Negative regulation of activation-induced cytidine deaminase gene transcription in developing B cells by a PU.1-interacting intronic region

Abstract

Activation-induced cytidine deaminase (AID, encoded by Aicda) plays a key role in somatic hypermutation and class switch recombination in germinal center B cells. However, off-target effects of AID are implicated in human leukemia and lymphoma. A mouse model of precursor B cell acute lymphoblastic leukemia driven by deletion of the related transcription factors PU.1 and Spi-B revealed C->T transition mutations compatible with being induced by AID. Therefore, we hypothesized that PU.1 negatively regulates Aicda during B cell development.

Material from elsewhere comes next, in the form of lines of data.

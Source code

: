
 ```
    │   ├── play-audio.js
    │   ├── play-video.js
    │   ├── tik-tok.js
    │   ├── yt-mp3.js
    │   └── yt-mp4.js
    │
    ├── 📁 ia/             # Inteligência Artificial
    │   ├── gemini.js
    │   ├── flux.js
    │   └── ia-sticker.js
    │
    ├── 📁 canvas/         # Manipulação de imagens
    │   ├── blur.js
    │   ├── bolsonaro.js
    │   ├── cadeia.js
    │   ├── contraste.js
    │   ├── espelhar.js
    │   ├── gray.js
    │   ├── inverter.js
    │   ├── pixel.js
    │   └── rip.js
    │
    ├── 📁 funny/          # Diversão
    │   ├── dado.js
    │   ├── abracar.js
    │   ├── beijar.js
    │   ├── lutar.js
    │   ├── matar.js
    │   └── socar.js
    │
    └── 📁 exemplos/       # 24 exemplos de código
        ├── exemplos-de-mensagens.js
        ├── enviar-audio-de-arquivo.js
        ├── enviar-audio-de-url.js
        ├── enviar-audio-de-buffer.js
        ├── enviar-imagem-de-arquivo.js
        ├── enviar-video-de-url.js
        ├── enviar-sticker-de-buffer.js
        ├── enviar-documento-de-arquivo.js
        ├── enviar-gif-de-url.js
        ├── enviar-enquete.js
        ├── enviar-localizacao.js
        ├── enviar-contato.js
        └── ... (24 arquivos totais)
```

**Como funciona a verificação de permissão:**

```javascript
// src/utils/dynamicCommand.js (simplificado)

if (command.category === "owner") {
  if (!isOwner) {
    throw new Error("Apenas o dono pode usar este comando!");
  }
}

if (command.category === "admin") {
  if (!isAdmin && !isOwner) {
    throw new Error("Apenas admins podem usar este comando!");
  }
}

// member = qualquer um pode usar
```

Aicda mRNA transcript levels were increased in leukemia cells and bone marrow pre-B cells lacking PU.1 and/or Spi-B, relative to wild type cells. Using chromatin immunoprecipitation, PU.1 was found to interact with a negative regulatory region (R2-1) within the first intron of Aicda. CRISPR-Cas9-induced mutagenesis of R2-1 in cultured pre-B cells resulted in upregulation of Aicda in response to lipopolysaccharide stimulation. Mutation of the PU.1 interaction site and neighboring sequences resulted in reduced repressive ability of R2-1 in transient transfection analysis followed by luciferase assays. These results show that a PU.1-interacting intronic region negatively regulates Aicda transcription in developing B cells.

Keywords: Activation-Induced Cytidine Deaminase; CRISPR-Cas9; Gene regulation; Leukemia; Mutagenesis; Transcription Factor.